If you overclock your current e1400 to 3.0-3.2Ghz, your going to be performing just a tad bit faster than an e5200@ stock default clocks. Your cpu is fine.


----------



## Pipps (Jun 22, 2009)

Yay! Thank you!


----------



## Darren (Jun 22, 2009)

Pipps said:


> Hi Darren, another quick question, if I  may. What would be the minimum Intel CPU which you would recommend that I upgrade to - either with or without the need to overclock - in order to eliminate this potential bottleneck when in use with a mid-range graphics card?
> 
> Edit: I am very much veering towards the HD4670/HD4770, as you have all convinced me that it would appear to offer the best reliability and bang-per-buck performance.

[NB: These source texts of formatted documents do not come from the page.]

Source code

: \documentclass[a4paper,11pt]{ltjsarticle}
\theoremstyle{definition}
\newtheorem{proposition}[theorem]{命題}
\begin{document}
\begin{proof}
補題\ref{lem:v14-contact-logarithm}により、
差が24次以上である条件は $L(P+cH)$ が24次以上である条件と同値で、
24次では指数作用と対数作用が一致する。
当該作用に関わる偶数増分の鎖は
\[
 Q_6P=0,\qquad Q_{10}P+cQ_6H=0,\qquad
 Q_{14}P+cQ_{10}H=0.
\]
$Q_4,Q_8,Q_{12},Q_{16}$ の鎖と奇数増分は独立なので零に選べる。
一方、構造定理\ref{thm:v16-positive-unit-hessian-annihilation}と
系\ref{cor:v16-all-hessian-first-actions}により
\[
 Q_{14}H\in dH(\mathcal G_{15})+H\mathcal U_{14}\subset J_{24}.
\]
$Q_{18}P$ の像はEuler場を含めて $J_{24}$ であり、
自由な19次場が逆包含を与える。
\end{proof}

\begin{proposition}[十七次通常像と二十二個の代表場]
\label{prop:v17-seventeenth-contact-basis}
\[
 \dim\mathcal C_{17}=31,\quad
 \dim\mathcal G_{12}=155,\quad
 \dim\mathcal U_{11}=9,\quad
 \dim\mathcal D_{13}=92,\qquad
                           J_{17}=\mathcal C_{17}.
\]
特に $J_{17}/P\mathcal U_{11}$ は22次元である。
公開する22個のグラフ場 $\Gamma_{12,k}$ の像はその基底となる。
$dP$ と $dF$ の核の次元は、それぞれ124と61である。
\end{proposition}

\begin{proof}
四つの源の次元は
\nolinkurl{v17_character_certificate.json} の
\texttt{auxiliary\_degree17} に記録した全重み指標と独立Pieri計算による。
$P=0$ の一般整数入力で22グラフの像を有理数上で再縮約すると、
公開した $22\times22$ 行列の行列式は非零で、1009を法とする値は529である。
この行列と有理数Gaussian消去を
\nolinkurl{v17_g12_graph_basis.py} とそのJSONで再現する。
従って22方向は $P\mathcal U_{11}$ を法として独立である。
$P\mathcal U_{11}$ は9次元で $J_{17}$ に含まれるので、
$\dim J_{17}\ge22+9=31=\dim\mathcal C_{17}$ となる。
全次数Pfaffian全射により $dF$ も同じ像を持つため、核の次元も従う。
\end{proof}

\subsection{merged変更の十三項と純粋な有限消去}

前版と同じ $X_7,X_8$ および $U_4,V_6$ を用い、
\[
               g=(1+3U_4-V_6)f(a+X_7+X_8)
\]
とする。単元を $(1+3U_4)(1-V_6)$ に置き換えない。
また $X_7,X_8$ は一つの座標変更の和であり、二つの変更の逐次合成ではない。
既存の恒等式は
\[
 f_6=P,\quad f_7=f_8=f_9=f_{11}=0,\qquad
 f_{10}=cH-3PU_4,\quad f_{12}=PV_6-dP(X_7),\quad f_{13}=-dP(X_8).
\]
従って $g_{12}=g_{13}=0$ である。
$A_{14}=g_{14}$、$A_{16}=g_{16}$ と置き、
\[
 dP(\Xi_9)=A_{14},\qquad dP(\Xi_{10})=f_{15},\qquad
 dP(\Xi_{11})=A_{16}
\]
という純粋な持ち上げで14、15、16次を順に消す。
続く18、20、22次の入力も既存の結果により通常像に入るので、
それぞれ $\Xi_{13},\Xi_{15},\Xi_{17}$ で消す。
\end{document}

I'd overclock your current E1400 to around 3 GHz as JrRacingFan suggested, failing that I'd go straight up to midrange dual core such as the E7400 as they are fast enough to run today's games easily at stock and overclocks well if one wishes, at minimum i'd get a lowend processors which would outperform your current E1400 and overclock just as far such as the E5200. If the budget allows for Intel's extortionately priced processors go straight for the quad core range such as the Q9400 or the Q9500

I would avoid the 4670, at minimum you want the ATI 4830! Get the cheapest of the ATI 4770 or 4850, performance near enough the same.

Edit:

This should give you an idea of the performance of some of the recommended processors. 1234


Edit 2:




Pipps said:


> Which is preferable, out of the two?



I would get the cheapest of the two, I'd go with the 4770 if you can find it for more than £10 cheaper than the 4850, if there is just say £9 or less between the two cards I would get the 4850.

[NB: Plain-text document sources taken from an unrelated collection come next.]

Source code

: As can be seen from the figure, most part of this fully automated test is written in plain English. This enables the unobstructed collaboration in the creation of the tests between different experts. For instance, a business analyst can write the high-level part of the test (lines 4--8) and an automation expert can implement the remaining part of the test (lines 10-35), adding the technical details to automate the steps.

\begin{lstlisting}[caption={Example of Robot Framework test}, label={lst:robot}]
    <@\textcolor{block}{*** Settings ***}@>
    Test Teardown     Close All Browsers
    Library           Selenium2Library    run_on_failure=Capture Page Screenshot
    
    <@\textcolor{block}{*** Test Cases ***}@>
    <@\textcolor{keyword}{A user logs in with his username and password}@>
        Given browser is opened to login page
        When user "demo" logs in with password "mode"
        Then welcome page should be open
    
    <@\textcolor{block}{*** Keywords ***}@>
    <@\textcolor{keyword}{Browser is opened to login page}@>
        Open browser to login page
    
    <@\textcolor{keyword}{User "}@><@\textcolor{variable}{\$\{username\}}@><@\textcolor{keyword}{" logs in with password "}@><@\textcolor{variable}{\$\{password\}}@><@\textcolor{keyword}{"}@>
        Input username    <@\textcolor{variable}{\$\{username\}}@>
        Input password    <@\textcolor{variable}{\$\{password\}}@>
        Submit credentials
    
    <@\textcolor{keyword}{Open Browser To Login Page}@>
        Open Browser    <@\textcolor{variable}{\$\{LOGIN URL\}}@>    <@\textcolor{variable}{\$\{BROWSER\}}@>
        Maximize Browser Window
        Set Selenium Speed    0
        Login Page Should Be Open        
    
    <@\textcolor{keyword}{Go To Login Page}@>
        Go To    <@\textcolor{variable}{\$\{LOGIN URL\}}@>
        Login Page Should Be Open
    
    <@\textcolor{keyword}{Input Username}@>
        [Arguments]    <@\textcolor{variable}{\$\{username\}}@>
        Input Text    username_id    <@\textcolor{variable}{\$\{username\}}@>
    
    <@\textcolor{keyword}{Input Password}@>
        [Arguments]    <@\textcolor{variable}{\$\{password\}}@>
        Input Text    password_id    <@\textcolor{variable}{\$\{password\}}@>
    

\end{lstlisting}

The ATI 4850 =  older, about 1-10% faster, DDR3, 55mn chip, 800 shaders, runs hottest.
The ATI 4830 = new, slightly slower than 4770 and 4850, DDR3, 55mn, runs warm, overclocks faster than 4850, 640 shaders, cheapest at only £70!
The  ATI 4770 = newest, performs near the same as 4850, DDR5, 40mn chip, usually cheaper than the 4850 but more than 4830, runs coolest.

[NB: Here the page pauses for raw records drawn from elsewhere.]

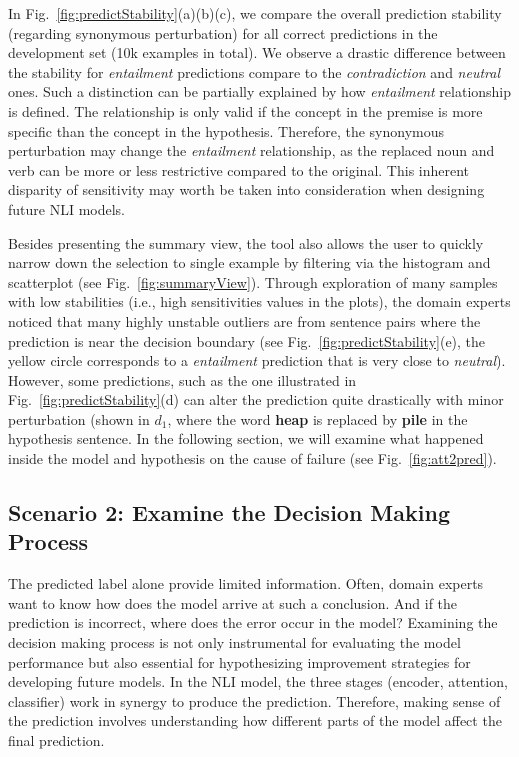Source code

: In Fig.~\ref{fig:predictStability}(a)(b)(c), we compare the overall prediction stability (regarding synonymous perturbation) for all correct predictions in the development set (10k examples in total).
%
We observe a drastic difference between the stability for \emph{entailment} predictions compare to the \emph{contradiction} and \emph{neutral} ones.
%
Such a distinction can be partially explained by how \emph{entailment} relationship is defined. The relationship is only valid if the concept in the premise is more specific than the concept in the hypothesis. Therefore, the synonymous perturbation may change the \emph{entailment} relationship, as the replaced noun and verb can be more or less restrictive compared to the original.
This inherent disparity of sensitivity may worth be taken into consideration when designing future NLI models.

Besides presenting the summary view, the tool also allows the user to quickly narrow down the selection to single example by filtering via the histogram and scatterplot (see Fig.~\ref{fig:summaryView}).
%
Through exploration of many samples with low stabilities (i.e., high sensitivities values in the plots), the domain experts noticed that many highly unstable outliers are from sentence pairs where the prediction is near the decision boundary (see Fig.~\ref{fig:predictStability}(e), the yellow circle corresponds to a \emph{entailment} prediction that is very close to \emph{neutral}).
However, some predictions, such as the one illustrated in Fig.~\ref{fig:predictStability}(d) can alter the prediction quite drastically with minor perturbation (shown in $d_1$, where the word \textbf{heap} is replaced by \textbf{pile} in the hypothesis sentence. In the following section, we will examine what happened inside the model and hypothesis on the cause of failure (see Fig.~\ref{fig:att2pred}).

\subsection{Scenario 2: Examine the Decision Making Process}
The predicted label alone provide limited information. Often, domain experts want to know how does the model arrive at such a conclusion. And if the prediction is incorrect, where does the error occur in the model?
%
Examining the decision making process is not only instrumental for evaluating the model performance but also essential for hypothesizing improvement strategies for developing future models.
%
In the NLI model, the three stages (encoder, attention, classifier) work in synergy to produce the prediction.
Therefore, making sense of the prediction involves understanding how different parts of the model affect the final prediction.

Also remember that I am presuming that you are looking for a card below £85 with delivery I wouldn't pay more than that for either one of these cards. If you want to spend between £100-120 then I'd be looking more towards the ATI 4870 or GTX260 216 core.

Edit 3:




Pipps said:


> Edit: And would you consider the HD4830 better overall for my purposes, with my 2.0-OC-3.0 Ghz CPU, for £20 less than the HD4850?



As the ATI 4830 is up to £20 less for similar performance it is the best candidate price/performance. A slight optional overclock of the 4830 and it would perform the same or better than the 4850 or 4770 at stock. To be frank in a lot of games the 4830 can actually performs the same as the previously mentioned cards straight out of the box.

I currently own a 4830 so I'm trying not to be bias. I have the XFX 4830 and it was £74.00 but its only £70 now with free super saver delivery here with only one left in stock. 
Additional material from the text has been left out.